Gift, wealth, estate, and/or inheritance tax

Are there any gift, wealth, estate, and/or inheritance taxes in Korea?

Inheritance and gift tax

A national tax is assessed on the value of property acquired by inheritance or gift, net of certain allowable deductions. The tax rates are progressive, up to a maximum of 50 percent for inheritance and gift tax.

Beneficiaries not domiciled in Korea are subject to tax only if the particular property is located in Korea.

Real estate tax

Are there real estate taxes in Korea?

Property tax is imposed on land, buildings, housing, ships, and aircraft by municipal government on such properties located in the cities and counties.

The property assessment date is 1 June of each year, and the payment due date is from 16 July to 30 September. Property tax on residential houses ranges from 0.1 percent to 4 percent. Luxury residences, apartments, and houses may be subject to additional property taxes that are assessed by regional tax offices.

Sales/VAT tax

Are there sales and/or value-added taxes in Korea?

Value-added tax rate is 10 percent.

Unemployment tax

Are there unemployment taxes in Korea?

Not applicable.

Other taxes

Are there additional taxes in Korea that may be relevant to the general assignee? For example, customs tax, excise tax, stamp tax, and so on. 

Securities transaction tax

A national tax is imposed on the seller of securities, generally, at a rate of 0.5 percent of the value of the securities sold. This tax is payable by the seller.

Stamp tax

In general, the national government requires that revenue stamps be affixed to specified documents including property transfer documents, loan contracts, certain receipts, and articles of incorporation. The cost of a revenue stamp ranges from KRW100 to KRW350,000, depending on the type of document and on the amount mentioned therein, if any.

Customs duties

Customs duties may be levied on goods entering Korea. The duty rates vary according to the nature of the goods.

License tax

Persons obtaining licenses under local tax law are required to pay an annual license tax for each kind of license. The tax ranges from KRW4,500 to KRW67,500 depending on the type of license and the locality.

Resident tax

Individuals resident in Korea are assessed a per capita resident tax by their local government in the amount of KRW10,000 or less.

Individuals liable for payment of income tax in Korea are assessed an additional resident tax at the rate of 10 percent of the income tax amount.

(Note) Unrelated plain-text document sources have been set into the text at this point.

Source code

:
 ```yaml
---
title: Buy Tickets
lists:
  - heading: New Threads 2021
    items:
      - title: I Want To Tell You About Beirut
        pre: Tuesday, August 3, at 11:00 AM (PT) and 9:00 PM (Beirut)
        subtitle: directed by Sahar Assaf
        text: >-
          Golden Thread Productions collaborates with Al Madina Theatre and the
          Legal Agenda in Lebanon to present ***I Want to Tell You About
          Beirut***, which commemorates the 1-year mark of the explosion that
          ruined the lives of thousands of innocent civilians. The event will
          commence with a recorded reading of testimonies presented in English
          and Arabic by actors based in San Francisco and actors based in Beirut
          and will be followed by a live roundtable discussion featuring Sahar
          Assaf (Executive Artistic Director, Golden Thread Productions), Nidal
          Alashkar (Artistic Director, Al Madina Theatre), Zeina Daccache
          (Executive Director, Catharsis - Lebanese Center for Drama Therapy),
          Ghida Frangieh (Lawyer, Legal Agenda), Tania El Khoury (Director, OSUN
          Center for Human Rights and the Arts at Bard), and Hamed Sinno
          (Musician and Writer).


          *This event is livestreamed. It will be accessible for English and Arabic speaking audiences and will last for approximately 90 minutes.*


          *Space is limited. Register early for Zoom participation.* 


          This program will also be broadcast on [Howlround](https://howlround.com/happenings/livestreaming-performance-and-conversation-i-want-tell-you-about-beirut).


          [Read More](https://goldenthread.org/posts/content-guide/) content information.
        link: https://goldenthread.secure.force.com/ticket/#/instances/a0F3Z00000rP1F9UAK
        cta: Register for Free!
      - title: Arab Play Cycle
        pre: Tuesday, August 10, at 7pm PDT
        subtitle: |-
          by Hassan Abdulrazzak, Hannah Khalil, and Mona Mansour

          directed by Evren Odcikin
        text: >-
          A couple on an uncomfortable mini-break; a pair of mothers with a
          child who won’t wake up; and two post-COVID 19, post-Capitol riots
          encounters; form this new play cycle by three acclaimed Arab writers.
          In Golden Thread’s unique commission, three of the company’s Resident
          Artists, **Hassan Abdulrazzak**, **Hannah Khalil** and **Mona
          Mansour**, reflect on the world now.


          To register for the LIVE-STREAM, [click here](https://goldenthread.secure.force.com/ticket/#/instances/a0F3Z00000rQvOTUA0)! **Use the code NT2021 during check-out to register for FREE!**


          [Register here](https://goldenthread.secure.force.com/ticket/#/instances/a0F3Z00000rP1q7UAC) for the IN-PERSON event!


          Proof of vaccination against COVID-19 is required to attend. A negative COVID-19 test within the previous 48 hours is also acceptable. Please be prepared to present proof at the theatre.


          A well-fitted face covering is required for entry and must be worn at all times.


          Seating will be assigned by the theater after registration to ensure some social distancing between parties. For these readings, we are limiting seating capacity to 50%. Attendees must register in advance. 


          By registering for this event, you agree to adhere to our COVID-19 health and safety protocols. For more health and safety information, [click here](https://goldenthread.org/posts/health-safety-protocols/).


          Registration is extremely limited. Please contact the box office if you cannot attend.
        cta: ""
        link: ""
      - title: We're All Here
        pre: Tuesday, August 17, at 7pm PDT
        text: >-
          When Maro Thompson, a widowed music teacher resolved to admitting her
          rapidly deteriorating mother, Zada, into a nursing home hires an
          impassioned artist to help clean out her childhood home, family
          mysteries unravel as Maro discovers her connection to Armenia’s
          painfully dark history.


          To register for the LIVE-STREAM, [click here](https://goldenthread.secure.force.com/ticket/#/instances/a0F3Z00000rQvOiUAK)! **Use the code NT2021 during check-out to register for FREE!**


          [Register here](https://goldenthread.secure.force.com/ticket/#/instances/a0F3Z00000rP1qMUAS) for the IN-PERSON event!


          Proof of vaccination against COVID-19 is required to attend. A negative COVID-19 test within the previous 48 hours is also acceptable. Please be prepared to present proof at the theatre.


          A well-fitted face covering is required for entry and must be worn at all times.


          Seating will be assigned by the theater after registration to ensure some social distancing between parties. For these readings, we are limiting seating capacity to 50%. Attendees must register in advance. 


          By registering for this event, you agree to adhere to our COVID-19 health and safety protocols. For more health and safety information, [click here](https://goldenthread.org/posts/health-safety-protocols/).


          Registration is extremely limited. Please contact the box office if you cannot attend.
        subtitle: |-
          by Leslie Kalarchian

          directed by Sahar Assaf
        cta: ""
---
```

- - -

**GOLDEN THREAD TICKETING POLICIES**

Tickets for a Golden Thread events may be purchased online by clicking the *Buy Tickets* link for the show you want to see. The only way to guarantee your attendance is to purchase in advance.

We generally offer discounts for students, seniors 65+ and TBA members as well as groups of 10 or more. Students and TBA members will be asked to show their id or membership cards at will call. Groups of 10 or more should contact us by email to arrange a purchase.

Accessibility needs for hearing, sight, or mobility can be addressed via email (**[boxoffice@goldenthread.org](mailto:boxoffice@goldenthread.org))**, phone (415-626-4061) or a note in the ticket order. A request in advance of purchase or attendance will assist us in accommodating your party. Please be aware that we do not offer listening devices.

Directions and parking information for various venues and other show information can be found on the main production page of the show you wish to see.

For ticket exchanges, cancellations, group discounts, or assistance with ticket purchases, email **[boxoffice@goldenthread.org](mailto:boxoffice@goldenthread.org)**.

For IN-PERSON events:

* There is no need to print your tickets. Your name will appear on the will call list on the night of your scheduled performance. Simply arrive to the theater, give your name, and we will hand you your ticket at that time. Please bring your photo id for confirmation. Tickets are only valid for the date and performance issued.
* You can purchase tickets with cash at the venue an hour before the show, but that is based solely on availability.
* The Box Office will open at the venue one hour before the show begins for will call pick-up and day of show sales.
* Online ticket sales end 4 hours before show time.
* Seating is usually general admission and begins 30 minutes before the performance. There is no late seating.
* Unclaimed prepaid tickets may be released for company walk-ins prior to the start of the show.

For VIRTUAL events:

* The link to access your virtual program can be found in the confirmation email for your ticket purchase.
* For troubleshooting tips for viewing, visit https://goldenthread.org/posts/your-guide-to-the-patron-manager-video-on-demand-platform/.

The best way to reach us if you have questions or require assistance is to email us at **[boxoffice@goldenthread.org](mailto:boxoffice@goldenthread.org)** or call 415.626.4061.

Report of Foreign Bank and Financial Accounts

According to new tax legislation, if a resident has held foreign financial accounts and the aggregate value of cash and listed stocks held in the accounts exceed KRW1 billion in any one day during the tax year, he/she must report the information of the financial accounts to Korean tax authority.

Footnotes

1National Tax Service

2Classification of class A earned income and class B earned income is abolished, and the earned income which fell into class B earned income is prescribed in Liability for Withholding, Article 127-1(4) of the Income Tax Act. Despite the invalidity of the terms, the same process for calculation of tax and the annual tax return is applied continuously. As a result, we keep maintaining and using those terms, Class A and B.

3The rate is 20.9 percent including resident tax with the extended sunset clause for another two years.

4Certain tax authorities adopt an ‘economic employer’ approach to interpreting Article 15 of the OECD model treaty which deals with the Dependent Services Article. In summary, this means that if an employee is assigned to work for an entity in the host country for a period of less than 183 days in the fiscal year (or, a calendar year of a 12-month period), the employee remains employed by the home country employer but the employee’s salary and costs are recharged to the host entity, then the host country tax authority will treat the host entity as being the "economic employer" and therefore the employer for the purposes of interpreting Article 15. In this case, Article 15 relief would be denied and the employee would be subject to tax in the host country.

5For example, an employee can be physically present in the country for up to 60 days before the tax authorities will apply the ‘economic employer’ approach.

6According to the amended 2017 Special Tax Treatment Control Law, the sunset clause of the flat tax rate application as of December 31, 2016, is being extended, but the flat tax rate is raised from 17 percent to 19 percent (i.e., 18.7 percent to 20.9 percent including local income tax) effective from January 1, 2017.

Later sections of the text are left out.